#### [Task instructions]
Every line below that contains "不忏悔不安乐" is to be copied.
★ ★ ★ ★ ★
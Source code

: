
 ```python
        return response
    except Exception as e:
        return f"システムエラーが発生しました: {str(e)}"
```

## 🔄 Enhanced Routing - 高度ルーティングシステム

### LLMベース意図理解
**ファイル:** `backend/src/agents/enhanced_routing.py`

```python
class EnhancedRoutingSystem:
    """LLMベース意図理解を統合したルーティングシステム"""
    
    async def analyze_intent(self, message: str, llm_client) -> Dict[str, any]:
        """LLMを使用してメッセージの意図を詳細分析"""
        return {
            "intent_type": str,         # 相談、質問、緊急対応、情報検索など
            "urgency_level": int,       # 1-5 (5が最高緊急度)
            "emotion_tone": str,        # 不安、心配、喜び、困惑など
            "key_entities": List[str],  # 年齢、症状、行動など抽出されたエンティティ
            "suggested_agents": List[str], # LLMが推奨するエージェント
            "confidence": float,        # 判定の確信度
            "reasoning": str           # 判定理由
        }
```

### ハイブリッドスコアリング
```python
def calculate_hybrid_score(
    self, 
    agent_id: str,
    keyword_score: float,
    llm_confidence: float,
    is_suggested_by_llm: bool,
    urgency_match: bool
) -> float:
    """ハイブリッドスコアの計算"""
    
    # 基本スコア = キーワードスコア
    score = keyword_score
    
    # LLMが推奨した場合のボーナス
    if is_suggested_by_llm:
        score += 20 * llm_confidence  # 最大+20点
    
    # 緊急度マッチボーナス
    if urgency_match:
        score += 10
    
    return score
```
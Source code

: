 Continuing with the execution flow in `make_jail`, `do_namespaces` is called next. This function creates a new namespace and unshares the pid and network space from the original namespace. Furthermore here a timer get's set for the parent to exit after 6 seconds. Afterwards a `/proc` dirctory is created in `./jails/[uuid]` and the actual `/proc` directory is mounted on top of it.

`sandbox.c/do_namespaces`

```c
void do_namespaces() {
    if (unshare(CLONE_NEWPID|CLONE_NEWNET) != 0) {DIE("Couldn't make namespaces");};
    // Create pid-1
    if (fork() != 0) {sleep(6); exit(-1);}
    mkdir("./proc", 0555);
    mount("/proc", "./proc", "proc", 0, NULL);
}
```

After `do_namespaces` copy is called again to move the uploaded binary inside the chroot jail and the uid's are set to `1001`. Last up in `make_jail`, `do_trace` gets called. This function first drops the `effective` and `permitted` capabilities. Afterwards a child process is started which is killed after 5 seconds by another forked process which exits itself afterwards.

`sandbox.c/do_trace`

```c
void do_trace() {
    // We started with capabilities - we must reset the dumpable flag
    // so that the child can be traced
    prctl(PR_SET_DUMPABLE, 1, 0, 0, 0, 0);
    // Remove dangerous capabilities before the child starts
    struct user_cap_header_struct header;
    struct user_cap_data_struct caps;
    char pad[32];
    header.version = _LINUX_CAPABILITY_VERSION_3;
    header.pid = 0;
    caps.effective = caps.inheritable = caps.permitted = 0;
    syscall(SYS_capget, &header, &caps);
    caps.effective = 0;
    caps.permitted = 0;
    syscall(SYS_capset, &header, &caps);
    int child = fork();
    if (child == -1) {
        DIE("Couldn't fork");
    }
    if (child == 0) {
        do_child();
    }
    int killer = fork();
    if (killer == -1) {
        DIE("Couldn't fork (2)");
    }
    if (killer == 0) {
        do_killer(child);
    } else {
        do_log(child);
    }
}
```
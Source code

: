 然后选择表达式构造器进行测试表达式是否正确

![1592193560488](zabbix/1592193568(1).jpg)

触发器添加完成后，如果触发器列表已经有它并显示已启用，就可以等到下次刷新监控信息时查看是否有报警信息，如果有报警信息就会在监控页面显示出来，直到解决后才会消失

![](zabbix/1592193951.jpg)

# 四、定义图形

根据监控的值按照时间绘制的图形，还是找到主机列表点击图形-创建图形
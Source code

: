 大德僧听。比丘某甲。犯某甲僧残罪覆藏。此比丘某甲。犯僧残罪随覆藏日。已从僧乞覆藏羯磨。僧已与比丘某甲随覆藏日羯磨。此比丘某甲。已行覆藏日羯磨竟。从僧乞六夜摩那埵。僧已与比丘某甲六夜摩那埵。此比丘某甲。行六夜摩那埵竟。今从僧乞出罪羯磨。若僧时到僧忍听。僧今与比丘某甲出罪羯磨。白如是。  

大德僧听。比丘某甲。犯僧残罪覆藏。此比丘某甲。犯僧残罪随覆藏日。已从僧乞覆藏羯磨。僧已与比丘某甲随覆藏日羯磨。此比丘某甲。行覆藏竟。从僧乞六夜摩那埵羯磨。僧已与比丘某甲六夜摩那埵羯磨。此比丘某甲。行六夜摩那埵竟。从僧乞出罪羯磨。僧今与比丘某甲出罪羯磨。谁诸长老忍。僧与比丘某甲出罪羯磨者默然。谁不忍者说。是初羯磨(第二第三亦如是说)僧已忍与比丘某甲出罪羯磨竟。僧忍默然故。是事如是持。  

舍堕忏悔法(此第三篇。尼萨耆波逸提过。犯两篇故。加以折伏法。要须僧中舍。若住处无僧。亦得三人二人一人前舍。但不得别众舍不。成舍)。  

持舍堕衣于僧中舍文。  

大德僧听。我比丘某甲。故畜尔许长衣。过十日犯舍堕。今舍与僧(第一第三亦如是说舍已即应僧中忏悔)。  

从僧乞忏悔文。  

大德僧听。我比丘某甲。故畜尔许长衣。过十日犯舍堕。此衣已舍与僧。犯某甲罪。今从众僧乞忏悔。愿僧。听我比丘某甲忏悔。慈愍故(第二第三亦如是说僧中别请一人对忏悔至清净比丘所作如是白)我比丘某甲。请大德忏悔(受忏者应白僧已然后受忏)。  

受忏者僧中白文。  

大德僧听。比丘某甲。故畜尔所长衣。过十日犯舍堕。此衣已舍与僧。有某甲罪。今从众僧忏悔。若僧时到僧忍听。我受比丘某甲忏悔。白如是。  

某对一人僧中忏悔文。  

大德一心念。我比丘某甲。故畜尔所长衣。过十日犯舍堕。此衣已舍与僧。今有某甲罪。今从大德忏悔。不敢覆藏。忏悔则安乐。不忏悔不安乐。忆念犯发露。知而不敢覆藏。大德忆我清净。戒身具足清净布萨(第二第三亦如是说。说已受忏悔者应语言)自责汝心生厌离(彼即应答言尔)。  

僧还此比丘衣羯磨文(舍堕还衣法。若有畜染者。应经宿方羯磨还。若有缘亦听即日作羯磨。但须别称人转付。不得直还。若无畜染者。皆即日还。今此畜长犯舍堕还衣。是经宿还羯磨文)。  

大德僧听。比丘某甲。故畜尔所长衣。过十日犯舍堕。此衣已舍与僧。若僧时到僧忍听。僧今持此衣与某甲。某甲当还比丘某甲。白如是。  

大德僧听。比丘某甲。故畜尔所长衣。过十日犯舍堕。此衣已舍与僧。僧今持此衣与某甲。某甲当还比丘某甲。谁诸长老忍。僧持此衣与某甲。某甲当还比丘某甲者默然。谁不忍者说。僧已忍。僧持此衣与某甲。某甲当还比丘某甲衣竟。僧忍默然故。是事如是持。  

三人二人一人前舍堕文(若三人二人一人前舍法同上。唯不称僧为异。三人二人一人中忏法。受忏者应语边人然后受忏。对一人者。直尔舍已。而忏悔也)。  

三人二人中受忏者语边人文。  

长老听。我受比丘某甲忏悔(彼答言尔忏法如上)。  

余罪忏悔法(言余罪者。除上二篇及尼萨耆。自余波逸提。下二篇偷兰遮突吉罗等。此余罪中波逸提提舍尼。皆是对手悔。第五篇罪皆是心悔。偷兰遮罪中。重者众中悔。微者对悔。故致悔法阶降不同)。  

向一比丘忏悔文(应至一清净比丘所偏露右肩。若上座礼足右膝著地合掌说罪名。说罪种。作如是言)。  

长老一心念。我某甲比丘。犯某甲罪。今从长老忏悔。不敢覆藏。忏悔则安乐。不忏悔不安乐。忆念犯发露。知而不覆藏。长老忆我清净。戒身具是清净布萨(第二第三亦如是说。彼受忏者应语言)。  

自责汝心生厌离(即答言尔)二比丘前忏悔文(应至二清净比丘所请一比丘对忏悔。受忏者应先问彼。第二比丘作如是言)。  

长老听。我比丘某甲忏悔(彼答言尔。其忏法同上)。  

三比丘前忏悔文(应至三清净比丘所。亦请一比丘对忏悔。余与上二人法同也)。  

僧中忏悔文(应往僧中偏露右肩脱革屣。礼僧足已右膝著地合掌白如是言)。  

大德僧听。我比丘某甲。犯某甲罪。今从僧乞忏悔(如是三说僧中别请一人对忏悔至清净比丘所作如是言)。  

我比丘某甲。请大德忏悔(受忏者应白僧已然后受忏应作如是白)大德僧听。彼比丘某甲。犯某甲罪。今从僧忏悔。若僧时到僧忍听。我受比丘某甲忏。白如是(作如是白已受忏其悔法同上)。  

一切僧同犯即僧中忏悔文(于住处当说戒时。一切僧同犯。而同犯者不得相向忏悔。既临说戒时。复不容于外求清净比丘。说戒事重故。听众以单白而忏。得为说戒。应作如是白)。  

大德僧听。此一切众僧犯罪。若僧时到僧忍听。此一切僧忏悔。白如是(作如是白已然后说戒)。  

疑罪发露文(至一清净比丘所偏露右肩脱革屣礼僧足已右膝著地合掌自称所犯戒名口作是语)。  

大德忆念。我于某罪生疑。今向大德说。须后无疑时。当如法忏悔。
★ ★ ★ ★ ★
#### [Answer to this task]
大德一心念。我比丘某甲。故畜尔所长衣。过十日犯舍堕。此衣已舍与僧。今有某甲罪。今从大德忏悔。不敢覆藏。忏悔则安乐。不忏悔不安乐。忆念犯发露。知而不敢覆藏。大德忆我清净。戒身具足清净布萨(第二第三亦如是说。说已受忏悔者应语言)自责汝心生厌离(彼即应答言尔)。  
长老一心念。我某甲比丘。犯某甲罪。今从长老忏悔。不敢覆藏。忏悔则安乐。不忏悔不安乐。忆念犯发露。知而不覆藏。长老忆我清净。戒身具是清净布萨(第二第三亦如是说。彼受忏者应语言)。  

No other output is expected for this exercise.